* _GIVEN RECORDS_:
++++++++++++++++++++
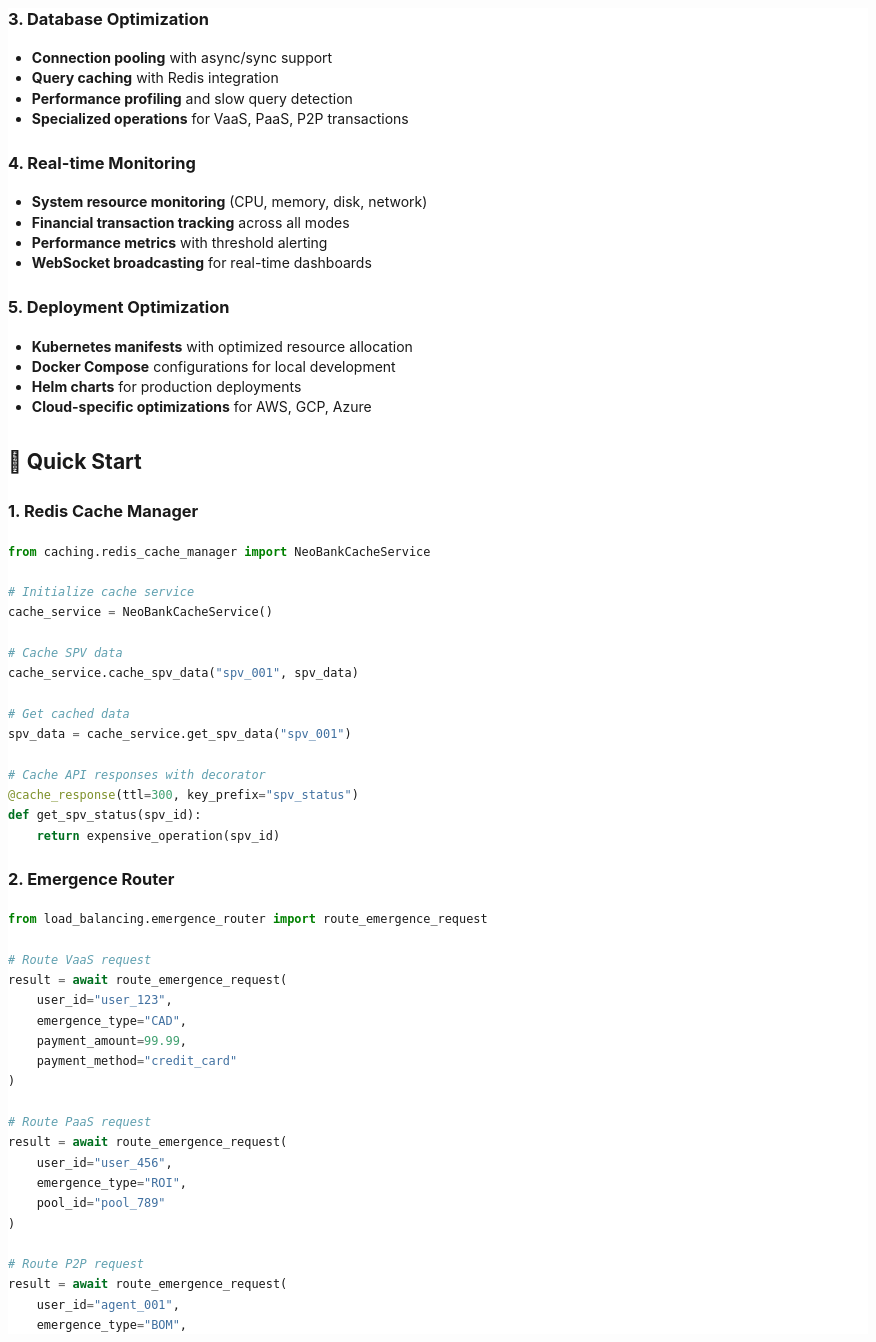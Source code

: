 ### 3. Database Optimization
- **Connection pooling** with async/sync support
- **Query caching** with Redis integration
- **Performance profiling** and slow query detection
- **Specialized operations** for VaaS, PaaS, P2P transactions

### 4. Real-time Monitoring
- **System resource monitoring** (CPU, memory, disk, network)
- **Financial transaction tracking** across all modes
- **Performance metrics** with threshold alerting
- **WebSocket broadcasting** for real-time dashboards

### 5. Deployment Optimization
- **Kubernetes manifests** with optimized resource allocation
- **Docker Compose** configurations for local development
- **Helm charts** for production deployments
- **Cloud-specific optimizations** for AWS, GCP, Azure

## 🔧 Quick Start

### 1. Redis Cache Manager
```python
from caching.redis_cache_manager import NeoBankCacheService

# Initialize cache service
cache_service = NeoBankCacheService()

# Cache SPV data
cache_service.cache_spv_data("spv_001", spv_data)

# Get cached data
spv_data = cache_service.get_spv_data("spv_001")

# Cache API responses with decorator
@cache_response(ttl=300, key_prefix="spv_status")
def get_spv_status(spv_id):
    return expensive_operation(spv_id)
```

### 2. Emergence Router
```python
from load_balancing.emergence_router import route_emergence_request

# Route VaaS request
result = await route_emergence_request(
    user_id="user_123",
    emergence_type="CAD",
    payment_amount=99.99,
    payment_method="credit_card"
)

# Route PaaS request
result = await route_emergence_request(
    user_id="user_456", 
    emergence_type="ROI",
    pool_id="pool_789"
)

# Route P2P request
result = await route_emergence_request(
    user_id="agent_001",
    emergence_type="BOM",
```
++++++++++++++++++++
* _YOUR GOAL_:
What is the number of lines in the entries above that include the word "caching"? Answer with that number alone.

* _ANSWER SPACE_:
2